**EXERCISE INSTRUCTIONS:** Every line below is to be given again precisely; images are to be left out.

**INPUT DATA:**
--*--

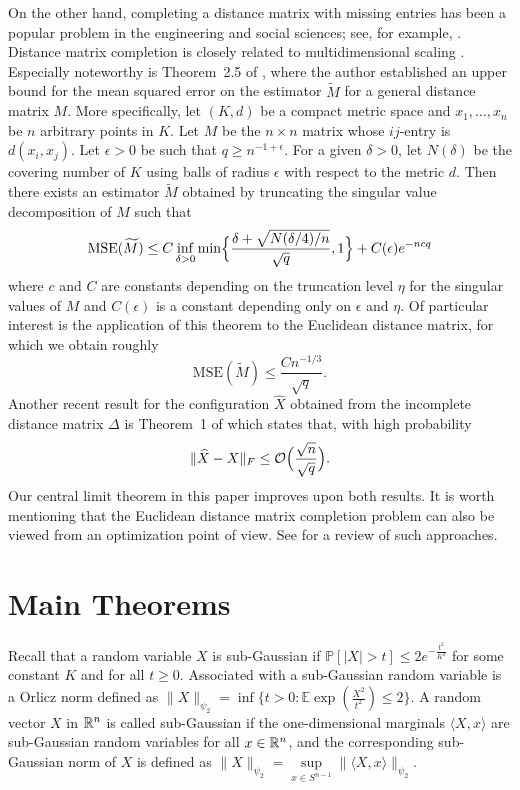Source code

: On the other hand, completing a distance matrix with missing entries
has been a popular problem in the engineering and social sciences;
see, for example, \cite{Alfakih1999,Bakonyi,Singer9507, Spence1974}
. Distance matrix completion is closely related to multidimensional
scaling \citep{BGbook,Chatterjee, Javanmard2013, Montanari}. Especially
noteworthy is Theorem~2.5 of \cite{Chatterjee}, where the author
established an upper bound for the mean squared error on the estimator
$\tilde{M}$ for a general distance matrix $M$. More specifically, let
$(K,d)$ be a compact metric space and $x_1, \dots, x_n$ be $n$
arbitrary points in $K$. Let $M$ be the $n \times n$ matrix whose
$ij$-entry is $d(x_i,x_j)$. Let $\epsilon > 0$ be such that $q \geq
n^{-1 + \epsilon}$. For a given $\delta > 0$, let $N(\delta)$ be the
covering number of $K$ using balls of radius $\epsilon$ with respect
to the metric $d$. Then there exists an estimator $\tilde{M}$ obtained
by truncating the singular value decomposition of $M$ such that
$$ \mathrm{MSE}(\tilde{M}) \leq C \inf_{\delta > 0} \min \Bigl\{  \frac{\delta + \sqrt{ N(\delta/4) /n}}{\sqrt{q}} , 1 \Bigr \} + C(\epsilon) e^{-ncq}$$
where $c$ and $C$ are constants depending on the truncation level $\eta$ for 
the singular values of $M$ and $C(\epsilon)$ is a constant depending only on $\epsilon$ and $\eta$. Of particular interest is the application of this theorem to the
Euclidean distance matrix, for which we obtain roughly
$$\textrm{MSE} (\tilde{M}) \leq \frac{Cn^{-1/3}}{\sqrt{q}}.$$ 
Another recent result for the configuration $\hat{X}$ obtained from the incomplete distance matrix $\Delta$
is Theorem~1 of \cite{Taghizadeh} which states that, with high
probability
$$\|\hat{X} - X\|_F \leq \mathcal{O}\Bigl(\frac{\sqrt{n}}{\sqrt{q}}\Bigr).$$ 
Our central limit theorem in this paper improves upon both results.  It is worth mentioning that the Euclidean distance matrix completion problem can also be
viewed from an optimization point of view. See
\cite{Tasissa2018ExactRO} for a review of such approaches.


\section{Main Theorems}
\label{main}

Recall that a random variable $X$ is sub-Gaussian if $\mathbb{P}[ | X
| > t] \leq 2 e^{ -\frac{t^2}{ {K}^2} }$ for some constant $K$ and for
all $t \geq 0$.  Associated with a sub-Gaussian random variable is a
Orlicz norm defined as $ \| X \|_{\psi_2} = \inf \{ t >0 : \mathbb{E}
\exp(\frac{X^2 }{t^2}) \leq 2 \}$.  A random vector $X$ in $\R^n$ is
called sub-Gaussian if the one-dimensional marginals $\big \langle X,
x \big \rangle$ are sub-Gaussian random variables for all $x \in
\R^n$, and the corresponding sub-Gaussian norm of $X$ is defined as
$\|X\|_{\psi_2} = \sup\limits_{x \in S^{n-1}} \| \big \langle X, x
\big \rangle \|_{\psi_2}$.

--*--

**COMPLETED TASK:**
Source code

: On the other hand, completing a distance matrix with missing entries
has been a popular problem in the engineering and social sciences;
see, for example, \cite{Alfakih1999,Bakonyi,Singer9507, Spence1974}
. Distance matrix completion is closely related to multidimensional
scaling \citep{BGbook,Chatterjee, Javanmard2013, Montanari}. Especially
noteworthy is Theorem~2.5 of \cite{Chatterjee}, where the author
established an upper bound for the mean squared error on the estimator
$\tilde{M}$ for a general distance matrix $M$. More specifically, let
$(K,d)$ be a compact metric space and $x_1, \dots, x_n$ be $n$
arbitrary points in $K$. Let $M$ be the $n \times n$ matrix whose
$ij$-entry is $d(x_i,x_j)$. Let $\epsilon > 0$ be such that $q \geq
n^{-1 + \epsilon}$. For a given $\delta > 0$, let $N(\delta)$ be the
covering number of $K$ using balls of radius $\epsilon$ with respect
to the metric $d$. Then there exists an estimator $\tilde{M}$ obtained
by truncating the singular value decomposition of $M$ such that
$$ \mathrm{MSE}(\tilde{M}) \leq C \inf_{\delta > 0} \min \Bigl\{  \frac{\delta + \sqrt{ N(\delta/4) /n}}{\sqrt{q}} , 1 \Bigr \} + C(\epsilon) e^{-ncq}$$
where $c$ and $C$ are constants depending on the truncation level $\eta$ for 
the singular values of $M$ and $C(\epsilon)$ is a constant depending only on $\epsilon$ and $\eta$. Of particular interest is the application of this theorem to the
Euclidean distance matrix, for which we obtain roughly
$$\textrm{MSE} (\tilde{M}) \leq \frac{Cn^{-1/3}}{\sqrt{q}}.$$ 
Another recent result for the configuration $\hat{X}$ obtained from the incomplete distance matrix $\Delta$
is Theorem~1 of \cite{Taghizadeh} which states that, with high
probability
$$\|\hat{X} - X\|_F \leq \mathcal{O}\Bigl(\frac{\sqrt{n}}{\sqrt{q}}\Bigr).$$ 
Our central limit theorem in this paper improves upon both results.  It is worth mentioning that the Euclidean distance matrix completion problem can also be
viewed from an optimization point of view. See
\cite{Tasissa2018ExactRO} for a review of such approaches.


\section{Main Theorems}
\label{main}

Recall that a random variable $X$ is sub-Gaussian if $\mathbb{P}[ | X
| > t] \leq 2 e^{ -\frac{t^2}{ {K}^2} }$ for some constant $K$ and for
all $t \geq 0$.  Associated with a sub-Gaussian random variable is a
Orlicz norm defined as $ \| X \|_{\psi_2} = \inf \{ t >0 : \mathbb{E}
\exp(\frac{X^2 }{t^2}) \leq 2 \}$.  A random vector $X$ in $\R^n$ is
called sub-Gaussian if the one-dimensional marginals $\big \langle X,
x \big \rangle$ are sub-Gaussian random variables for all $x \in
\R^n$, and the corresponding sub-Gaussian norm of $X$ is defined as
$\|X\|_{\psi_2} = \sup\limits_{x \in S^{n-1}} \| \big \langle X, x
\big \rangle \|_{\psi_2}$.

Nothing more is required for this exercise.